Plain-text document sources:
BEGIN
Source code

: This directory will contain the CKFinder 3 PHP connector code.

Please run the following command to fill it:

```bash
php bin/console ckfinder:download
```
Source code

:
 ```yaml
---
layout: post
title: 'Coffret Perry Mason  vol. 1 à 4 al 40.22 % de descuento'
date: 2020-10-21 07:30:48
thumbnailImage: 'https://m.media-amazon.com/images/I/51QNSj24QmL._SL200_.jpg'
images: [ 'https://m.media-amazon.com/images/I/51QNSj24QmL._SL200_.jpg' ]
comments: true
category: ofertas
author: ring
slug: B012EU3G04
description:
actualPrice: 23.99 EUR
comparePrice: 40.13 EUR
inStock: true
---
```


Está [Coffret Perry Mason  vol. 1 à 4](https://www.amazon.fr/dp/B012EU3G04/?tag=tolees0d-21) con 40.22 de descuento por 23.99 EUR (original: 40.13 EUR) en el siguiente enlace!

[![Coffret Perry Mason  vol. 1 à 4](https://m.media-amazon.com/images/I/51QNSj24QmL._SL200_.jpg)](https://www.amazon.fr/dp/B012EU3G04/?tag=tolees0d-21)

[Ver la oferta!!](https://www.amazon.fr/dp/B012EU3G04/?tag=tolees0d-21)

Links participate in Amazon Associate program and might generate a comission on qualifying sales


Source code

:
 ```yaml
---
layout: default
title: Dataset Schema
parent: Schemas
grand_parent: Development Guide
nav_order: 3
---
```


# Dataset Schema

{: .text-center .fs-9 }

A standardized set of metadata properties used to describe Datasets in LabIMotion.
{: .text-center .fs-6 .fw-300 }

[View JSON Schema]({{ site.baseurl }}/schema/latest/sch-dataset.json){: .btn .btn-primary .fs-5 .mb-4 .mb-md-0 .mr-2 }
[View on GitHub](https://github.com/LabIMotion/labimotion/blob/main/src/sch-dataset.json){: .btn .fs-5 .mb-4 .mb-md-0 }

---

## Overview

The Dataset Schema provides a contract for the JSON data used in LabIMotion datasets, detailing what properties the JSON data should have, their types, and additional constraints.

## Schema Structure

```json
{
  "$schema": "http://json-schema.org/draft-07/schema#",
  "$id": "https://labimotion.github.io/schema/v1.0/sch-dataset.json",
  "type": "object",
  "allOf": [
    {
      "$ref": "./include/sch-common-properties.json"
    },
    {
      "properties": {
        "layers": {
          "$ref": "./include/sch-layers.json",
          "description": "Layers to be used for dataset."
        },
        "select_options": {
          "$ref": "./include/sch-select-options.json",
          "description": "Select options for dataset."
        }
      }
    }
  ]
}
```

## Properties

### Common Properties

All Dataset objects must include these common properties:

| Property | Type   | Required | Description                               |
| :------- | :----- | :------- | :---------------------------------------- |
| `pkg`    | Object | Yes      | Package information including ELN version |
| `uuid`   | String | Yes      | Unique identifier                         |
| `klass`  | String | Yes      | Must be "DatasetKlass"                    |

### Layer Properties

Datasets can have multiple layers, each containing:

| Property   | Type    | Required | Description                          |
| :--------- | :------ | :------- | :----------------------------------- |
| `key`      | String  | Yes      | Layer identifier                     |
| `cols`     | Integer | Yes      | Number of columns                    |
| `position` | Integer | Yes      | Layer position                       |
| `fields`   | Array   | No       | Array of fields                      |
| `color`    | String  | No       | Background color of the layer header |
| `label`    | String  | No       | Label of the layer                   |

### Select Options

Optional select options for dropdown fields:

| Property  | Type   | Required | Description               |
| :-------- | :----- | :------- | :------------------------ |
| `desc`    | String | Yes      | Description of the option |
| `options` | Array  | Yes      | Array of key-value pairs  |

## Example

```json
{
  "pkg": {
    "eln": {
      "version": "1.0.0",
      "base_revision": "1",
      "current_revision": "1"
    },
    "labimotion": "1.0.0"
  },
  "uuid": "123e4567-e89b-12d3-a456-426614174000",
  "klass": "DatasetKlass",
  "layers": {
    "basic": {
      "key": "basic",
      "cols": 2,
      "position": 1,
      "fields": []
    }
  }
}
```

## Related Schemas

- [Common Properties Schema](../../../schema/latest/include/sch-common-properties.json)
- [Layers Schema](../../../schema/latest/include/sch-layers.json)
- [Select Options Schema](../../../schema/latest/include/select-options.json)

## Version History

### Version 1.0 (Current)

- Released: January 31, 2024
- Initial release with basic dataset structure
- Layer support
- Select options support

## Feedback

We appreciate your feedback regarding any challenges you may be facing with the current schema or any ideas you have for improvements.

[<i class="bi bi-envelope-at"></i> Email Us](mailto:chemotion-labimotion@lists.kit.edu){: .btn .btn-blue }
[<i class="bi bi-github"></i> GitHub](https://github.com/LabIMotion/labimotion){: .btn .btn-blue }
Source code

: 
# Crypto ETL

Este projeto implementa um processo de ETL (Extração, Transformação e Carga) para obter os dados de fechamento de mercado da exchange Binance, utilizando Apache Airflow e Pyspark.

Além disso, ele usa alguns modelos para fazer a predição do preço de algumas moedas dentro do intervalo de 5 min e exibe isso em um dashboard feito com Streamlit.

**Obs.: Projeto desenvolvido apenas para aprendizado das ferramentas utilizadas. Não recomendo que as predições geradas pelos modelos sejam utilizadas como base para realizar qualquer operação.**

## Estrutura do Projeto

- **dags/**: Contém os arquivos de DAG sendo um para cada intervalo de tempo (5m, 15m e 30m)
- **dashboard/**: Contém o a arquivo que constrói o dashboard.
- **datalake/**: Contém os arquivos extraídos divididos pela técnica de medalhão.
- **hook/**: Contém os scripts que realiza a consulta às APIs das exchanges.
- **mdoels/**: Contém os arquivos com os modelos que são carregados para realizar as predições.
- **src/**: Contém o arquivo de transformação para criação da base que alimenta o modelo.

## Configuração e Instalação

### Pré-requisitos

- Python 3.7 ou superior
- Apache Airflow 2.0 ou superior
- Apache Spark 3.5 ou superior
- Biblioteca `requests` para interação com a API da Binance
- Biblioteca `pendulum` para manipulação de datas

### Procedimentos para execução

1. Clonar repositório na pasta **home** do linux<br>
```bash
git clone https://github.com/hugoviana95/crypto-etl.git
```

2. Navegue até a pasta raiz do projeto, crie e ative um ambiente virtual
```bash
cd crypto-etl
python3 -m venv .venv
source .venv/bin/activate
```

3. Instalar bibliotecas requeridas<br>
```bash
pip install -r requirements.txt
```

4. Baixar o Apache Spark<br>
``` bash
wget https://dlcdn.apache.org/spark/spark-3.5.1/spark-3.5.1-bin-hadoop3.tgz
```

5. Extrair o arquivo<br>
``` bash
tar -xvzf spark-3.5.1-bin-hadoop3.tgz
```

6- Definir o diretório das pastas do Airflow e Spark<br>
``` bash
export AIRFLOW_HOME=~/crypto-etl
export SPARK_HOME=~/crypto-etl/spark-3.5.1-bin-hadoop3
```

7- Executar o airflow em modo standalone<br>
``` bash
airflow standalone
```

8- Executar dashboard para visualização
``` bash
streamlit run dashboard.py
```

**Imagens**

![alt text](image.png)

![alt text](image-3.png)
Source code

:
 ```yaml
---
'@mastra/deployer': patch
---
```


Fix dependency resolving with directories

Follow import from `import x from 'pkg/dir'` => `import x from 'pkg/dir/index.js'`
END
:: What is expected ::
A word-for-word restatement of every record above is expected.

:: Result of this task ::
Source code

: This directory will contain the CKFinder 3 PHP connector code.

Please run the following command to fill it:

```bash
php bin/console ckfinder:download
```
Source code

:
 ```yaml
---
layout: post
title: 'Coffret Perry Mason  vol. 1 à 4 al 40.22 % de descuento'
date: 2020-10-21 07:30:48
thumbnailImage: 'https://m.media-amazon.com/images/I/51QNSj24QmL._SL200_.jpg'
images: [ 'https://m.media-amazon.com/images/I/51QNSj24QmL._SL200_.jpg' ]
comments: true
category: ofertas
author: ring
slug: B012EU3G04
description:
actualPrice: 23.99 EUR
comparePrice: 40.13 EUR
inStock: true
---
```


Está [Coffret Perry Mason  vol. 1 à 4](https://www.amazon.fr/dp/B012EU3G04/?tag=tolees0d-21) con 40.22 de descuento por 23.99 EUR (original: 40.13 EUR) en el siguiente enlace!

[![Coffret Perry Mason  vol. 1 à 4](https://m.media-amazon.com/images/I/51QNSj24QmL._SL200_.jpg)](https://www.amazon.fr/dp/B012EU3G04/?tag=tolees0d-21)

[Ver la oferta!!](https://www.amazon.fr/dp/B012EU3G04/?tag=tolees0d-21)

Links participate in Amazon Associate program and might generate a comission on qualifying sales


Source code

:
 ```yaml
---
layout: default
title: Dataset Schema
parent: Schemas
grand_parent: Development Guide
nav_order: 3
---
```


# Dataset Schema

{: .text-center .fs-9 }

A standardized set of metadata properties used to describe Datasets in LabIMotion.
{: .text-center .fs-6 .fw-300 }

[View JSON Schema]({{ site.baseurl }}/schema/latest/sch-dataset.json){: .btn .btn-primary .fs-5 .mb-4 .mb-md-0 .mr-2 }
[View on GitHub](https://github.com/LabIMotion/labimotion/blob/main/src/sch-dataset.json){: .btn .fs-5 .mb-4 .mb-md-0 }

---

## Overview

The Dataset Schema provides a contract for the JSON data used in LabIMotion datasets, detailing what properties the JSON data should have, their types, and additional constraints.

## Schema Structure

```json
{
  "$schema": "http://json-schema.org/draft-07/schema#",
  "$id": "https://labimotion.github.io/schema/v1.0/sch-dataset.json",
  "type": "object",
  "allOf": [
    {
      "$ref": "./include/sch-common-properties.json"
    },
    {
      "properties": {
        "layers": {
          "$ref": "./include/sch-layers.json",
          "description": "Layers to be used for dataset."
        },
        "select_options": {
          "$ref": "./include/sch-select-options.json",
          "description": "Select options for dataset."
        }
      }
    }
  ]
}
```

## Properties

### Common Properties

All Dataset objects must include these common properties:

| Property | Type   | Required | Description                               |
| :------- | :----- | :------- | :---------------------------------------- |
| `pkg`    | Object | Yes      | Package information including ELN version |
| `uuid`   | String | Yes      | Unique identifier                         |
| `klass`  | String | Yes      | Must be "DatasetKlass"                    |

### Layer Properties

Datasets can have multiple layers, each containing:

| Property   | Type    | Required | Description                          |
| :--------- | :------ | :------- | :----------------------------------- |
| `key`      | String  | Yes      | Layer identifier                     |
| `cols`     | Integer | Yes      | Number of columns                    |
| `position` | Integer | Yes      | Layer position                       |
| `fields`   | Array   | No       | Array of fields                      |
| `color`    | String  | No       | Background color of the layer header |
| `label`    | String  | No       | Label of the layer                   |

### Select Options

Optional select options for dropdown fields:

| Property  | Type   | Required | Description               |
| :-------- | :----- | :------- | :------------------------ |
| `desc`    | String | Yes      | Description of the option |
| `options` | Array  | Yes      | Array of key-value pairs  |

## Example

```json
{
  "pkg": {
    "eln": {
      "version": "1.0.0",
      "base_revision": "1",
      "current_revision": "1"
    },
    "labimotion": "1.0.0"
  },
  "uuid": "123e4567-e89b-12d3-a456-426614174000",
  "klass": "DatasetKlass",
  "layers": {
    "basic": {
      "key": "basic",
      "cols": 2,
      "position": 1,
      "fields": []
    }
  }
}
```

## Related Schemas

- [Common Properties Schema](../../../schema/latest/include/sch-common-properties.json)
- [Layers Schema](../../../schema/latest/include/sch-layers.json)
- [Select Options Schema](../../../schema/latest/include/select-options.json)

## Version History

### Version 1.0 (Current)

- Released: January 31, 2024
- Initial release with basic dataset structure
- Layer support
- Select options support

## Feedback

We appreciate your feedback regarding any challenges you may be facing with the current schema or any ideas you have for improvements.

[<i class="bi bi-envelope-at"></i> Email Us](mailto:chemotion-labimotion@lists.kit.edu){: .btn .btn-blue }
[<i class="bi bi-github"></i> GitHub](https://github.com/LabIMotion/labimotion){: .btn .btn-blue }
Source code

: 
# Crypto ETL

Este projeto implementa um processo de ETL (Extração, Transformação e Carga) para obter os dados de fechamento de mercado da exchange Binance, utilizando Apache Airflow e Pyspark.

Além disso, ele usa alguns modelos para fazer a predição do preço de algumas moedas dentro do intervalo de 5 min e exibe isso em um dashboard feito com Streamlit.

**Obs.: Projeto desenvolvido apenas para aprendizado das ferramentas utilizadas. Não recomendo que as predições geradas pelos modelos sejam utilizadas como base para realizar qualquer operação.**

## Estrutura do Projeto

- **dags/**: Contém os arquivos de DAG sendo um para cada intervalo de tempo (5m, 15m e 30m)
- **dashboard/**: Contém o a arquivo que constrói o dashboard.
- **datalake/**: Contém os arquivos extraídos divididos pela técnica de medalhão.
- **hook/**: Contém os scripts que realiza a consulta às APIs das exchanges.
- **mdoels/**: Contém os arquivos com os modelos que são carregados para realizar as predições.
- **src/**: Contém o arquivo de transformação para criação da base que alimenta o modelo.

## Configuração e Instalação

### Pré-requisitos

- Python 3.7 ou superior
- Apache Airflow 2.0 ou superior
- Apache Spark 3.5 ou superior
- Biblioteca `requests` para interação com a API da Binance
- Biblioteca `pendulum` para manipulação de datas

### Procedimentos para execução

1. Clonar repositório na pasta **home** do linux<br>
```bash
git clone https://github.com/hugoviana95/crypto-etl.git
```

2. Navegue até a pasta raiz do projeto, crie e ative um ambiente virtual
```bash
cd crypto-etl
python3 -m venv .venv
source .venv/bin/activate
```

3. Instalar bibliotecas requeridas<br>
```bash
pip install -r requirements.txt
```

4. Baixar o Apache Spark<br>
``` bash
wget https://dlcdn.apache.org/spark/spark-3.5.1/spark-3.5.1-bin-hadoop3.tgz
```

5. Extrair o arquivo<br>
``` bash
tar -xvzf spark-3.5.1-bin-hadoop3.tgz
```

6- Definir o diretório das pastas do Airflow e Spark<br>
``` bash
export AIRFLOW_HOME=~/crypto-etl
export SPARK_HOME=~/crypto-etl/spark-3.5.1-bin-hadoop3
```

7- Executar o airflow em modo standalone<br>
``` bash
airflow standalone
```

8- Executar dashboard para visualização
``` bash
streamlit run dashboard.py
```

**Imagens**

![alt text](image.png)

![alt text](image-3.png)
Source code

:
 ```yaml
---
'@mastra/deployer': patch
---
```


Fix dependency resolving with directories

Follow import from `import x from 'pkg/dir'` => `import x from 'pkg/dir/index.js'`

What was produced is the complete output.